= PROBLEM REQUIREMENTS =
Your task is to retype every entry exactly, omitting nothing.

(Saved entries)
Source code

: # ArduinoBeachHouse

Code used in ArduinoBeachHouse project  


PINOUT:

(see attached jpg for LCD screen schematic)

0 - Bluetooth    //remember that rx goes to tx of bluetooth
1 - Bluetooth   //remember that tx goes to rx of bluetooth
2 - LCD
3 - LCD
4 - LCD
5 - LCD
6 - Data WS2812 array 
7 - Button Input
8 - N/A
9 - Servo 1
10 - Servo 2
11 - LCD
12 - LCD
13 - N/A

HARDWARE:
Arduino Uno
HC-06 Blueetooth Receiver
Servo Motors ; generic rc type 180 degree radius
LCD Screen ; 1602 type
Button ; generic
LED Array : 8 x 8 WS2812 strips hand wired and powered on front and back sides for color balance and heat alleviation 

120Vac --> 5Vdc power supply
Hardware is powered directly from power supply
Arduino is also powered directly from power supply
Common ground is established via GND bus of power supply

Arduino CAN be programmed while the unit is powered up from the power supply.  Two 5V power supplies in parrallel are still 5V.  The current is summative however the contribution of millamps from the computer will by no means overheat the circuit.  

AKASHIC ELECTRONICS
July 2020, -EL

= RESULT FOR THIS EXERCISE =
Source code

: # ArduinoBeachHouse

Code used in ArduinoBeachHouse project  


PINOUT:

(see attached jpg for LCD screen schematic)

0 - Bluetooth    //remember that rx goes to tx of bluetooth
1 - Bluetooth   //remember that tx goes to rx of bluetooth
2 - LCD
3 - LCD
4 - LCD
5 - LCD
6 - Data WS2812 array 
7 - Button Input
8 - N/A
9 - Servo 1
10 - Servo 2
11 - LCD
12 - LCD
13 - N/A

HARDWARE:
Arduino Uno
HC-06 Blueetooth Receiver
Servo Motors ; generic rc type 180 degree radius
LCD Screen ; 1602 type
Button ; generic
LED Array : 8 x 8 WS2812 strips hand wired and powered on front and back sides for color balance and heat alleviation 

120Vac --> 5Vdc power supply
Hardware is powered directly from power supply
Arduino is also powered directly from power supply
Common ground is established via GND bus of power supply

Arduino CAN be programmed while the unit is powered up from the power supply.  Two 5V power supplies in parrallel are still 5V.  The current is summative however the contribution of millamps from the computer will by no means overheat the circuit.  

AKASHIC ELECTRONICS
July 2020, -EL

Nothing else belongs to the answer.